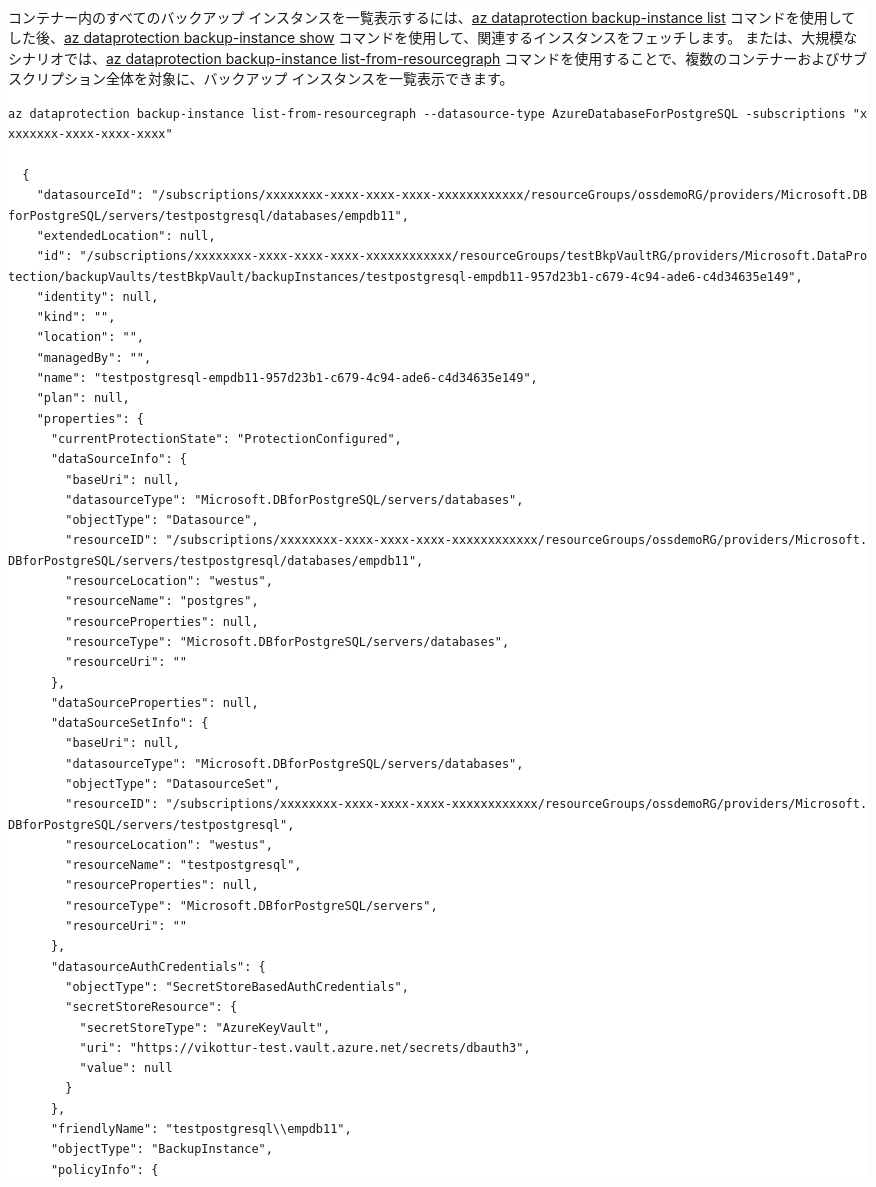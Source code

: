 コンテナー内のすべてのバックアップ インスタンスを一覧表示するには、[az dataprotection backup-instance list](/cli/azure/dataprotection/backup-instance?view=azure-cli-latest&preserve-view=true#az_dataprotection_backup_instance_list) コマンドを使用してした後、[az dataprotection backup-instance show](/cli/azure/dataprotection/backup-instance?view=azure-cli-latest&preserve-view=true#az_dataprotection_backup_instance_show) コマンドを使用して、関連するインスタンスをフェッチします。 または、大規模なシナリオでは、[az dataprotection backup-instance list-from-resourcegraph](/cli/azure/dataprotection/backup-instance?view=azure-cli-latest&preserve-view=true#az_dataprotection_backup_instance_list_from_resourcegraph) コマンドを使用することで、複数のコンテナーおよびサブスクリプション全体を対象に、バックアップ インスタンスを一覧表示できます。

```azurecli
az dataprotection backup-instance list-from-resourcegraph --datasource-type AzureDatabaseForPostgreSQL -subscriptions "xxxxxxxx-xxxx-xxxx-xxxx"

  {
    "datasourceId": "/subscriptions/xxxxxxxx-xxxx-xxxx-xxxx-xxxxxxxxxxxx/resourceGroups/ossdemoRG/providers/Microsoft.DBforPostgreSQL/servers/testpostgresql/databases/empdb11",
    "extendedLocation": null,
    "id": "/subscriptions/xxxxxxxx-xxxx-xxxx-xxxx-xxxxxxxxxxxx/resourceGroups/testBkpVaultRG/providers/Microsoft.DataProtection/backupVaults/testBkpVault/backupInstances/testpostgresql-empdb11-957d23b1-c679-4c94-ade6-c4d34635e149",
    "identity": null,
    "kind": "",
    "location": "",
    "managedBy": "",
    "name": "testpostgresql-empdb11-957d23b1-c679-4c94-ade6-c4d34635e149",
    "plan": null,
    "properties": {
      "currentProtectionState": "ProtectionConfigured",
      "dataSourceInfo": {
        "baseUri": null,
        "datasourceType": "Microsoft.DBforPostgreSQL/servers/databases",
        "objectType": "Datasource",
        "resourceID": "/subscriptions/xxxxxxxx-xxxx-xxxx-xxxx-xxxxxxxxxxxx/resourceGroups/ossdemoRG/providers/Microsoft.DBforPostgreSQL/servers/testpostgresql/databases/empdb11",
        "resourceLocation": "westus",
        "resourceName": "postgres",
        "resourceProperties": null,
        "resourceType": "Microsoft.DBforPostgreSQL/servers/databases",
        "resourceUri": ""
      },
      "dataSourceProperties": null,
      "dataSourceSetInfo": {
        "baseUri": null,
        "datasourceType": "Microsoft.DBforPostgreSQL/servers/databases",
        "objectType": "DatasourceSet",
        "resourceID": "/subscriptions/xxxxxxxx-xxxx-xxxx-xxxx-xxxxxxxxxxxx/resourceGroups/ossdemoRG/providers/Microsoft.DBforPostgreSQL/servers/testpostgresql",
        "resourceLocation": "westus",
        "resourceName": "testpostgresql",
        "resourceProperties": null,
        "resourceType": "Microsoft.DBforPostgreSQL/servers",
        "resourceUri": ""
      },
      "datasourceAuthCredentials": {
        "objectType": "SecretStoreBasedAuthCredentials",
        "secretStoreResource": {
          "secretStoreType": "AzureKeyVault",
          "uri": "https://vikottur-test.vault.azure.net/secrets/dbauth3",
          "value": null
        }
      },
      "friendlyName": "testpostgresql\\empdb11",
      "objectType": "BackupInstance",
      "policyInfo": {
```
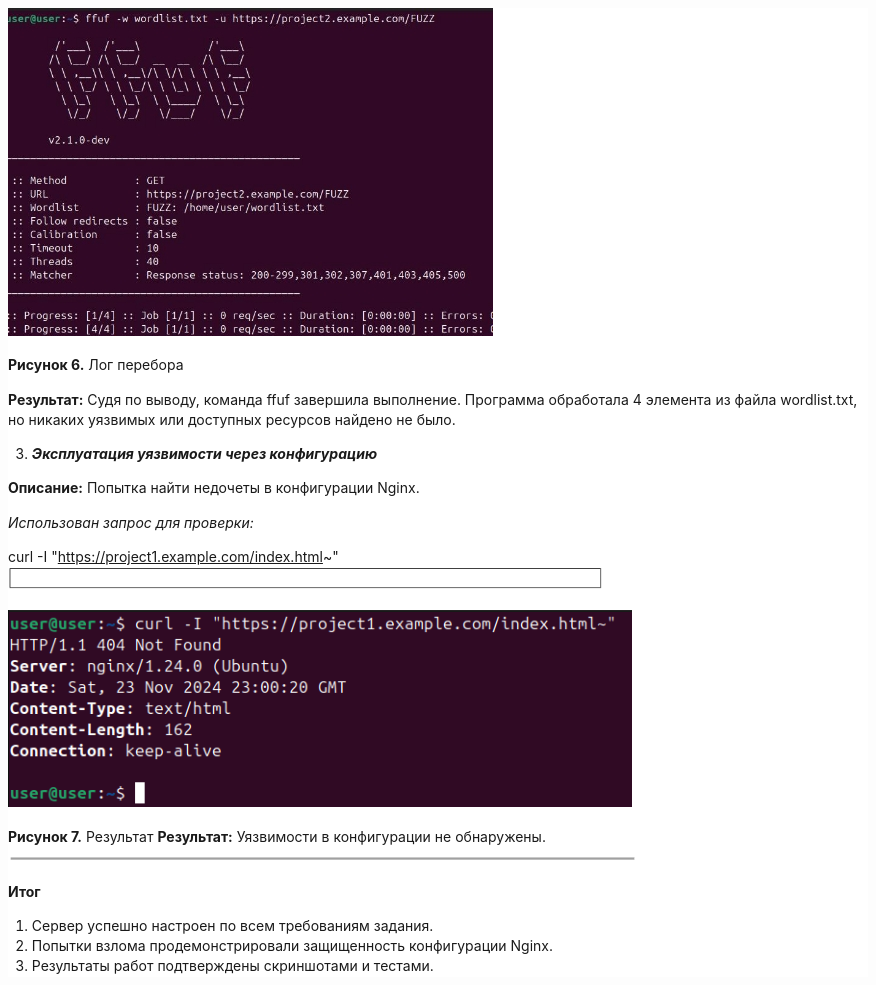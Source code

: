 ![](Aspose.Words.0c9b463e-662d-4820-8aac-50db791a7838.013.jpeg)

**Рисунок 6.** Лог перебора 

**Результат:** Судя по выводу, команда ffuf завершила выполнение. Программа обработала 4 элемента из файла wordlist.txt, но никаких уязвимых или доступных ресурсов найдено не было. 

3. ***Эксплуатация уязвимости через конфигурацию*** 

**Описание:** Попытка найти недочеты в конфигурации Nginx. 

*Использован запрос для проверки:*  

curl -I "https://project1.example.com/index.html~" ![](Aspose.Words.0c9b463e-662d-4820-8aac-50db791a7838.014.png)

![](Aspose.Words.0c9b463e-662d-4820-8aac-50db791a7838.015.png)

**Рисунок 7.** Результат **Результат:** Уязвимости в конфигурации не обнаружены. ![](Aspose.Words.0c9b463e-662d-4820-8aac-50db791a7838.016.png)

**Итог** 

1. Сервер успешно настроен по всем требованиям задания. 
1. Попытки взлома продемонстрировали защищенность конфигурации Nginx. 
1. Результаты работ подтверждены скриншотами и тестами. 

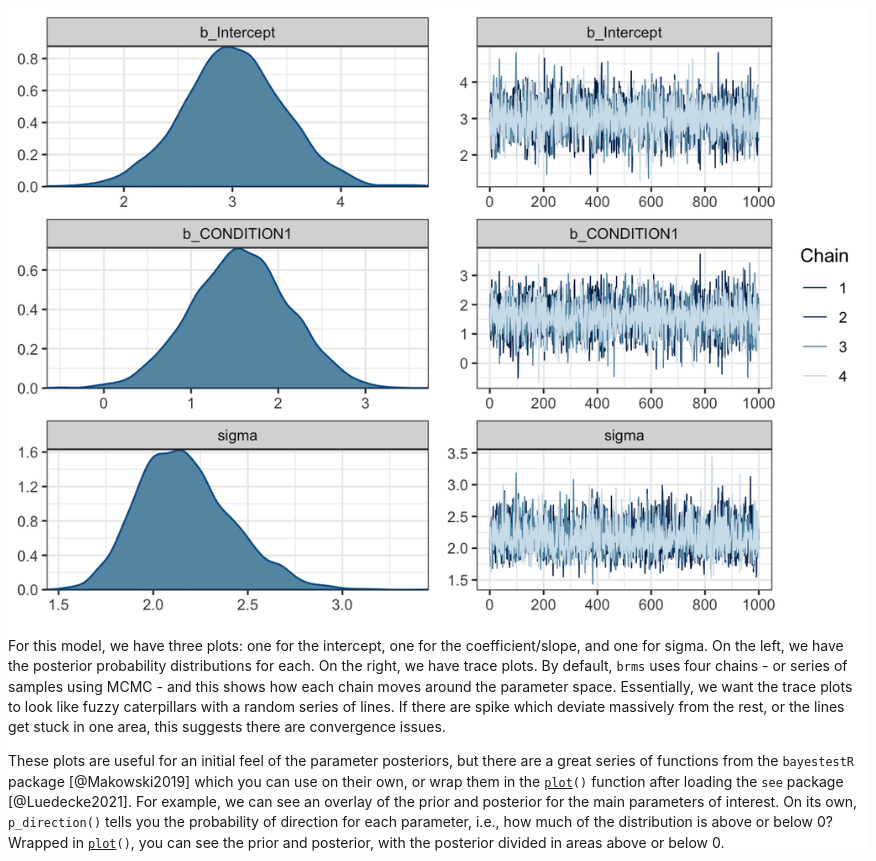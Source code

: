 <img src="10-BayesEst_files/figure-html/Schroeder parameters and trace-1.png" width="100%" style="display: block; margin: auto;" />

For this model, we have three plots: one for the intercept, one for the coefficient/slope, and one for sigma. On the left, we have the posterior probability distributions for each. On the right, we have trace plots. By default, `brms` uses four chains - or series of samples using MCMC - and this shows how each chain moves around the parameter space. Essentially, we want the trace plots to look like fuzzy caterpillars with a random series of lines. If there are spike which deviate massively from the rest, or the lines get stuck in one area, this suggests there are convergence issues. 

These plots are useful for an initial feel of the parameter posteriors, but there are a great series of functions from the <code class='package'>bayestestR</code> package [@Makowski2019] which you can use on their own, or wrap them in the <code><span><span class='fu'><a target='_blank' href='https://rdrr.io/r/graphics/plot.default.html'>plot</a></span><span class='op'>(</span><span class='op'>)</span></span></code> function after loading the <code class='package'>see</code> package [@Luedecke2021]. For example, we can see an overlay of the prior and posterior for the main parameters of interest. On its own, <code><span><span class='fu'>p_direction</span><span class='op'>(</span><span class='op'>)</span></span></code> tells you the probability of direction for each parameter, i.e., how much of the distribution is above or below 0? Wrapped in <code><span><span class='fu'><a target='_blank' href='https://rdrr.io/r/graphics/plot.default.html'>plot</a></span><span class='op'>(</span><span class='op'>)</span></span></code>, you can see the prior and posterior, with the posterior divided in areas above or below 0. 
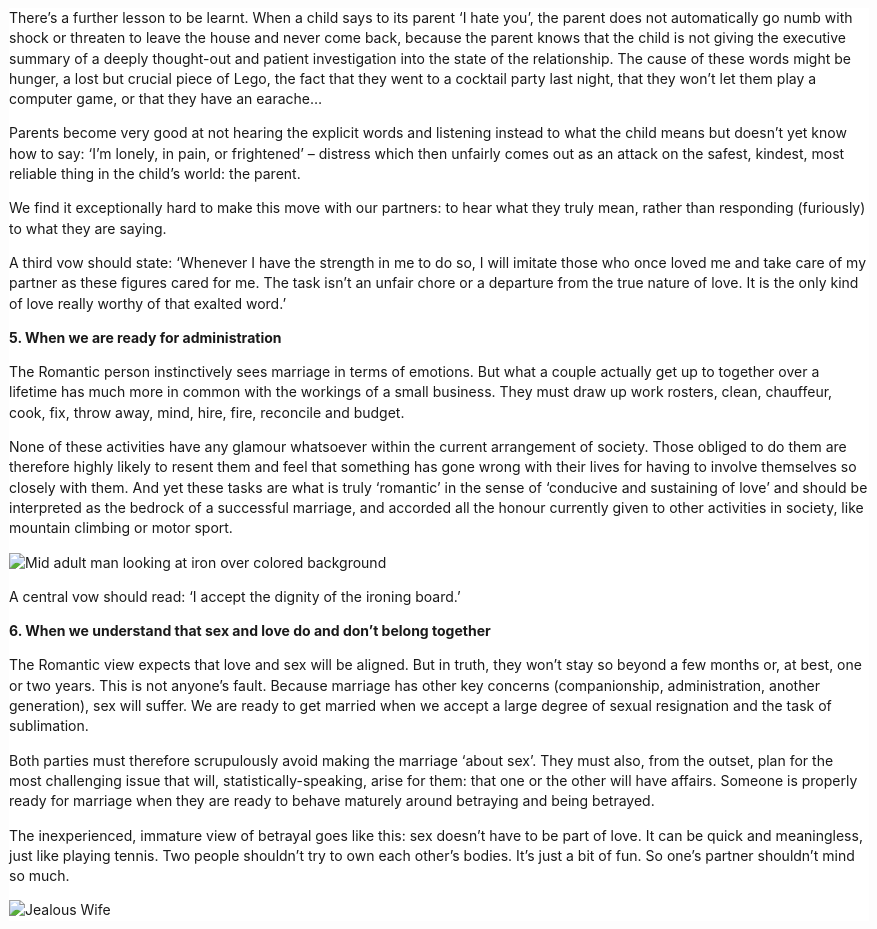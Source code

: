 There’s a further lesson to be learnt. When a child says to its parent ‘I hate you’, the parent does not automatically go numb with shock or threaten to leave the house and never come back, because the parent knows that the child is not giving the executive summary of a deeply thought-out and patient investigation into the state of the relationship. The cause of these words might be hunger, a lost but crucial piece of Lego, the fact that they went to a cocktail party last night, that they won’t let them play a computer game, or that they have an earache…

Parents become very good at not hearing the explicit words and listening instead to what the child means but doesn’t yet know how to say: ‘I’m lonely, in pain, or frightened’ – distress which then unfairly comes out as an attack on the safest, kindest, most reliable thing in the child’s world: the parent.

<span class="s1">We find it exceptionally hard to make this move with our partners: to hear what they truly mean, rather than responding (furiously) to what they are saying.</span>

<span class="s1">A third vow should state: ‘Whenever I have the strength in me to do so, I will imitate those who once loved me and take care of my partner as these figures cared for me. The task isn’t an unfair chore or a departure from the true nature of love. It is the only kind of love really worthy of that exalted word.’</span>

**<span class="s1">5. When we are ready for administration</span>**

<span class="s1">The Romantic person instinctively sees marriage in terms of emotions. But what a couple actually get up to together over a lifetime has much more in common with the workings of a small business. They must draw up work rosters, clean, chauffeur, cook, fix, throw away, mind, hire, fire, reconcile and budget.</span>

<span class="s1">None of these activities have any glamour whatsoever within the current arrangement of society. Those obliged to do them are therefore highly likely to resent them and feel that something has gone wrong with their lives for having to involve themselves so closely with them. And yet these tasks are what is truly ‘romantic’ in the sense of ‘conducive and sustaining of love’ and should be interpreted as the bedrock of a successful marriage, and accorded all the honour currently given to other activities in society, like mountain climbing or motor sport.</span>

![Mid adult man looking at iron over colored background](http://i0.wp.com/www.thebookoflife.org/wp-content/uploads/2014/09/rexfeatures_1923778a.jpg)

<span class="s1">A central vow should read: ‘I accept the dignity of the ironing board.’</span>

**<span class="s1">6. When we understand that sex and love do and don’t belong together</span>**

<span class="s1">The Romantic view expects that love and sex will be aligned. But in truth, they won’t stay so beyond a few months or, at best, one or two years. This is not anyone’s fault. Because marriage has other key concerns (companionship, administration, another generation), sex will suffer. We are ready to get married when we accept a large degree of sexual resignation and the task of sublimation.</span>

<span class="s1">Both parties must therefore scrupulously avoid making the marriage ‘about sex’. They must also, from the outset, plan for the most challenging issue that will, statistically-speaking, arise for them: that one or the other will have affairs. Someone is properly ready for marriage when they are ready to behave maturely around betraying and being betrayed.</span>

<span class="s1">The inexperienced, immature view of betrayal goes like this: sex doesn’t have to be part of love. It can be quick and meaningless, just like playing tennis. Two people shouldn’t try to own each other’s bodies. It’s just a bit of fun. So one’s partner shouldn’t mind so much.</span>

![Jealous Wife](http://i1.wp.com/www.thebookoflife.org/wp-content/uploads/2014/09/3364132.jpg)
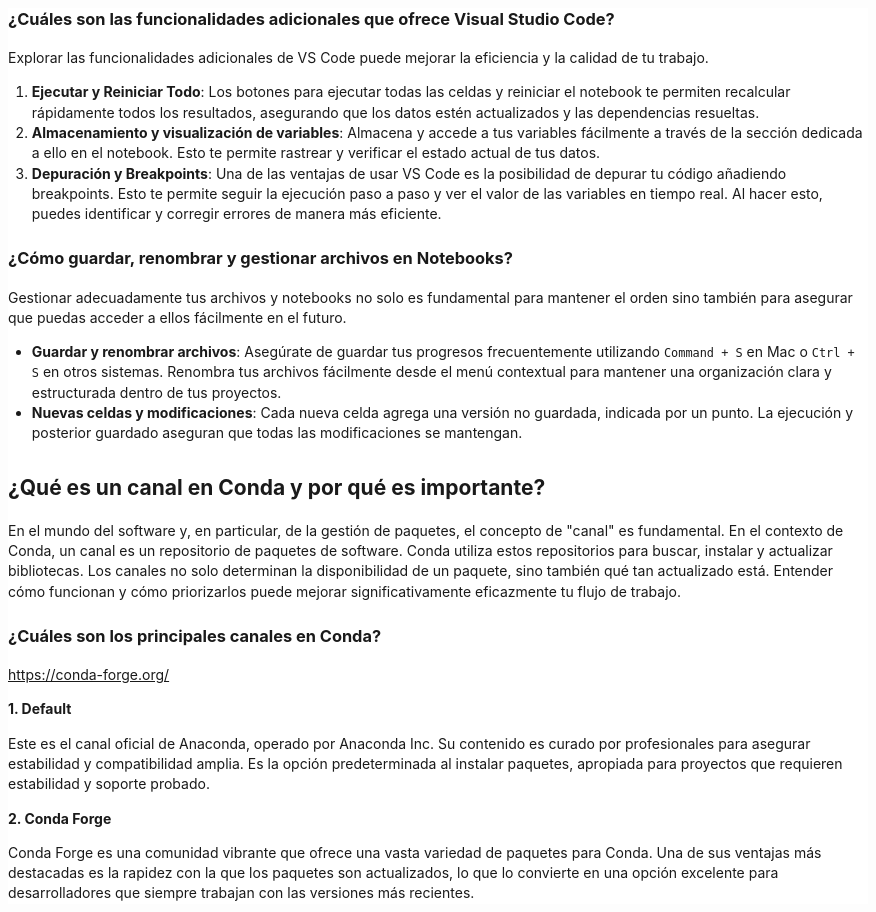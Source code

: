 ### ¿Cuáles son las funcionalidades adicionales que ofrece Visual Studio Code?

Explorar las funcionalidades adicionales de VS Code puede mejorar la eficiencia y la calidad de tu trabajo.

1. **Ejecutar y Reiniciar Todo**: Los botones para ejecutar todas las celdas y reiniciar el notebook te permiten recalcular rápidamente todos los resultados, asegurando que los datos estén actualizados y las dependencias resueltas.
2. **Almacenamiento y visualización de variables**: Almacena y accede a tus variables fácilmente a través de la sección dedicada a ello en el notebook. Esto te permite rastrear y verificar el estado actual de tus datos.
3. **Depuración y Breakpoints**: Una de las ventajas de usar VS Code es la posibilidad de depurar tu código añadiendo breakpoints. Esto te permite seguir la ejecución paso a paso y ver el valor de las variables en tiempo real. Al hacer esto, puedes identificar y corregir errores de manera más eficiente.

### ¿Cómo guardar, renombrar y gestionar archivos en Notebooks?

Gestionar adecuadamente tus archivos y notebooks no solo es fundamental para mantener el orden sino también para asegurar que puedas acceder a ellos fácilmente en el futuro.

- **Guardar y renombrar archivos**: Asegúrate de guardar tus progresos frecuentemente utilizando `Command + S` en Mac o `Ctrl + S` en otros sistemas. Renombra tus archivos fácilmente desde el menú contextual para mantener una organización clara y estructurada dentro de tus proyectos.
- **Nuevas celdas y modificaciones**: Cada nueva celda agrega una versión no guardada, indicada por un punto. La ejecución y posterior guardado aseguran que todas las modificaciones se mantengan.

## **¿Qué es un canal en Conda y por qué es importante?**

En el mundo del software y, en particular, de la gestión de paquetes, el concepto de "canal" es fundamental. En el contexto de Conda, un canal es un repositorio de paquetes de software. Conda utiliza estos repositorios para buscar, instalar y actualizar bibliotecas. Los canales no solo determinan la disponibilidad de un paquete, sino también qué tan actualizado está. Entender cómo funcionan y cómo priorizarlos puede mejorar significativamente eficazmente tu flujo de trabajo.

### ¿Cuáles son los principales canales en Conda?

https://conda-forge.org/

**1. Default**

Este es el canal oficial de Anaconda, operado por Anaconda Inc. Su contenido es curado por profesionales para asegurar estabilidad y compatibilidad amplia. Es la opción predeterminada al instalar paquetes, apropiada para proyectos que requieren estabilidad y soporte probado.

**2. Conda Forge**

Conda Forge es una comunidad vibrante que ofrece una vasta variedad de paquetes para Conda. Una de sus ventajas más destacadas es la rapidez con la que los paquetes son actualizados, lo que lo convierte en una opción excelente para desarrolladores que siempre trabajan con las versiones más recientes.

━━━━━━

Description of the task: Read through the lines above and collect those that contain the string "plan".

Task output:
    "plan": null,
<span class="s1">Both parties must therefore scrupulously avoid making the marriage ‘about sex’. They must also, from the outset, plan for the most challenging issue that will, statistically-speaking, arise for them: that one or the other will have affairs. Someone is properly ready for marriage when they are ready to behave maturely around betraying and being betrayed.</span>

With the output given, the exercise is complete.